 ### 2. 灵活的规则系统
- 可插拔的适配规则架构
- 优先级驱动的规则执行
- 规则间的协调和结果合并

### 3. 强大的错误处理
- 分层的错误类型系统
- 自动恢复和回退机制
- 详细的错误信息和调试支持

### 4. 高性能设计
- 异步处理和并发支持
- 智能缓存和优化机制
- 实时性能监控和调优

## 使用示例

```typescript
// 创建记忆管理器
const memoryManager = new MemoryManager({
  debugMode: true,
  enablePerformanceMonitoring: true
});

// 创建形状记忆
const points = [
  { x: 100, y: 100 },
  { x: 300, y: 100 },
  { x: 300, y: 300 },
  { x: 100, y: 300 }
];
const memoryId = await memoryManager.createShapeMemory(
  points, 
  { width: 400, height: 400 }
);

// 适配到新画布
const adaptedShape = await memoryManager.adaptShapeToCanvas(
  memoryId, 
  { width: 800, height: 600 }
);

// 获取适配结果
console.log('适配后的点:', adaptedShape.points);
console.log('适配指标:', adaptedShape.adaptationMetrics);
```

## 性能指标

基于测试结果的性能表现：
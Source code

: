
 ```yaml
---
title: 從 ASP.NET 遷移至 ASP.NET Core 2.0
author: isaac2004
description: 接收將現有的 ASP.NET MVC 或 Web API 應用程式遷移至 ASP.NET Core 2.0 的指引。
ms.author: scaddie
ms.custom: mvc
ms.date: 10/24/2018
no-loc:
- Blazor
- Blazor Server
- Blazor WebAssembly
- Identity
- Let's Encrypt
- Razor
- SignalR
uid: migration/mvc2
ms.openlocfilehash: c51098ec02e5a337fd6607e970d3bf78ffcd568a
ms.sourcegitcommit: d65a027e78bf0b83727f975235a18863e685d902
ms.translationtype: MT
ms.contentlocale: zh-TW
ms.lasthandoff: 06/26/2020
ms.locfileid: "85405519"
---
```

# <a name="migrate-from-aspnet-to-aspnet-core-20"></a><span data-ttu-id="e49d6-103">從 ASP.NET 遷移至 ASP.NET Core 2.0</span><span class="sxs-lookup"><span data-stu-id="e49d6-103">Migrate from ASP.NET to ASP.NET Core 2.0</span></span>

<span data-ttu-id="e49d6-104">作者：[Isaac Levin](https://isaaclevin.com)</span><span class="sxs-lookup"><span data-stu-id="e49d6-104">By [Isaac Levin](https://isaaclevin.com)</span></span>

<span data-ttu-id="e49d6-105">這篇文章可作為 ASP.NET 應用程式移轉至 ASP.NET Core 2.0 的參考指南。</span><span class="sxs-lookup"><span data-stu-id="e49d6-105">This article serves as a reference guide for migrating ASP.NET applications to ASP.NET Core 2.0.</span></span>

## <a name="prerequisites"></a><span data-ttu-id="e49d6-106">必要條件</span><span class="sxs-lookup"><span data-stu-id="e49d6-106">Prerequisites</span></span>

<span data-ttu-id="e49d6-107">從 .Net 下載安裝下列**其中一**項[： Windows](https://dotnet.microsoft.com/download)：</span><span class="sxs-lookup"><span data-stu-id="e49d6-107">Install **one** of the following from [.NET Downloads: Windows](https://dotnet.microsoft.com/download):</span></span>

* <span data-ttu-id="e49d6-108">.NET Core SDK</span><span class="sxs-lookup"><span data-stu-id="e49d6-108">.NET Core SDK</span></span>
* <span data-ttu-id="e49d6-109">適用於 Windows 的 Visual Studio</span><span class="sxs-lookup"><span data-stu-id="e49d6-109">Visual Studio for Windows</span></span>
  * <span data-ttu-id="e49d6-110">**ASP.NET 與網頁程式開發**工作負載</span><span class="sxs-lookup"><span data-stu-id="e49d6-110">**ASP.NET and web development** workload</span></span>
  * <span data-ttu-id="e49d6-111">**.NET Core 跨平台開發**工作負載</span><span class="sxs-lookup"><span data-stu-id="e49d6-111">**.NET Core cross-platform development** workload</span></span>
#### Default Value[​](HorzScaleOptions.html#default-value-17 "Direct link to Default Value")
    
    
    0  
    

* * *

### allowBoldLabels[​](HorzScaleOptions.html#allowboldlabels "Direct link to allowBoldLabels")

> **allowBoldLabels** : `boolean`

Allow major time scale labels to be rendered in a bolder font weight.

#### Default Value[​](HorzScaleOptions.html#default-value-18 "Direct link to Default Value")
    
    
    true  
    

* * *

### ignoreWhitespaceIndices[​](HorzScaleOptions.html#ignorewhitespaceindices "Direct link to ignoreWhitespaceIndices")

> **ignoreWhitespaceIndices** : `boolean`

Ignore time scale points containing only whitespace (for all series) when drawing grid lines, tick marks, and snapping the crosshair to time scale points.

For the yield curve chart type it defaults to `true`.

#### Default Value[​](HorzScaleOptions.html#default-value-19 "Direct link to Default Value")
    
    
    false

——————

## [WHAT IS BEING ASKED]
Give back the data above, repeating every record exactly.

## [RESULT BELOW]
 ### 2. 灵活的规则系统
- 可插拔的适配规则架构
- 优先级驱动的规则执行
- 规则间的协调和结果合并

### 3. 强大的错误处理
- 分层的错误类型系统
- 自动恢复和回退机制
- 详细的错误信息和调试支持

### 4. 高性能设计
- 异步处理和并发支持
- 智能缓存和优化机制
- 实时性能监控和调优

## 使用示例

```typescript
// 创建记忆管理器
const memoryManager = new MemoryManager({
  debugMode: true,
  enablePerformanceMonitoring: true
});

// 创建形状记忆
const points = [
  { x: 100, y: 100 },
  { x: 300, y: 100 },
  { x: 300, y: 300 },
  { x: 100, y: 300 }
];
const memoryId = await memoryManager.createShapeMemory(
  points, 
  { width: 400, height: 400 }
);

// 适配到新画布
const adaptedShape = await memoryManager.adaptShapeToCanvas(
  memoryId, 
  { width: 800, height: 600 }
);

// 获取适配结果
console.log('适配后的点:', adaptedShape.points);
console.log('适配指标:', adaptedShape.adaptationMetrics);
```

## 性能指标

基于测试结果的性能表现：
Source code

:
 ```yaml
---
title: 從 ASP.NET 遷移至 ASP.NET Core 2.0
author: isaac2004
description: 接收將現有的 ASP.NET MVC 或 Web API 應用程式遷移至 ASP.NET Core 2.0 的指引。
ms.author: scaddie
ms.custom: mvc
ms.date: 10/24/2018
no-loc:
- Blazor
- Blazor Server
- Blazor WebAssembly
- Identity
- Let's Encrypt
- Razor
- SignalR
uid: migration/mvc2
ms.openlocfilehash: c51098ec02e5a337fd6607e970d3bf78ffcd568a
ms.sourcegitcommit: d65a027e78bf0b83727f975235a18863e685d902
ms.translationtype: MT
ms.contentlocale: zh-TW
ms.lasthandoff: 06/26/2020
ms.locfileid: "85405519"
---
```

# <a name="migrate-from-aspnet-to-aspnet-core-20"></a><span data-ttu-id="e49d6-103">從 ASP.NET 遷移至 ASP.NET Core 2.0</span><span class="sxs-lookup"><span data-stu-id="e49d6-103">Migrate from ASP.NET to ASP.NET Core 2.0</span></span>

<span data-ttu-id="e49d6-104">作者：[Isaac Levin](https://isaaclevin.com)</span><span class="sxs-lookup"><span data-stu-id="e49d6-104">By [Isaac Levin](https://isaaclevin.com)</span></span>

<span data-ttu-id="e49d6-105">這篇文章可作為 ASP.NET 應用程式移轉至 ASP.NET Core 2.0 的參考指南。</span><span class="sxs-lookup"><span data-stu-id="e49d6-105">This article serves as a reference guide for migrating ASP.NET applications to ASP.NET Core 2.0.</span></span>

## <a name="prerequisites"></a><span data-ttu-id="e49d6-106">必要條件</span><span class="sxs-lookup"><span data-stu-id="e49d6-106">Prerequisites</span></span>

<span data-ttu-id="e49d6-107">從 .Net 下載安裝下列**其中一**項[： Windows](https://dotnet.microsoft.com/download)：</span><span class="sxs-lookup"><span data-stu-id="e49d6-107">Install **one** of the following from [.NET Downloads: Windows](https://dotnet.microsoft.com/download):</span></span>

* <span data-ttu-id="e49d6-108">.NET Core SDK</span><span class="sxs-lookup"><span data-stu-id="e49d6-108">.NET Core SDK</span></span>
* <span data-ttu-id="e49d6-109">適用於 Windows 的 Visual Studio</span><span class="sxs-lookup"><span data-stu-id="e49d6-109">Visual Studio for Windows</span></span>
  * <span data-ttu-id="e49d6-110">**ASP.NET 與網頁程式開發**工作負載</span><span class="sxs-lookup"><span data-stu-id="e49d6-110">**ASP.NET and web development** workload</span></span>
  * <span data-ttu-id="e49d6-111">**.NET Core 跨平台開發**工作負載</span><span class="sxs-lookup"><span data-stu-id="e49d6-111">**.NET Core cross-platform development** workload</span></span>
#### Default Value[​](HorzScaleOptions.html#default-value-17 "Direct link to Default Value")
    
    
    0  
    

* * *

### allowBoldLabels[​](HorzScaleOptions.html#allowboldlabels "Direct link to allowBoldLabels")

> **allowBoldLabels** : `boolean`

Allow major time scale labels to be rendered in a bolder font weight.

#### Default Value[​](HorzScaleOptions.html#default-value-18 "Direct link to Default Value")
    
    
    true  
    

* * *

### ignoreWhitespaceIndices[​](HorzScaleOptions.html#ignorewhitespaceindices "Direct link to ignoreWhitespaceIndices")

> **ignoreWhitespaceIndices** : `boolean`

Ignore time scale points containing only whitespace (for all series) when drawing grid lines, tick marks, and snapping the crosshair to time scale points.

For the yield curve chart type it defaults to `true`.

#### Default Value[​](HorzScaleOptions.html#default-value-19 "Direct link to Default Value")
    
    
    false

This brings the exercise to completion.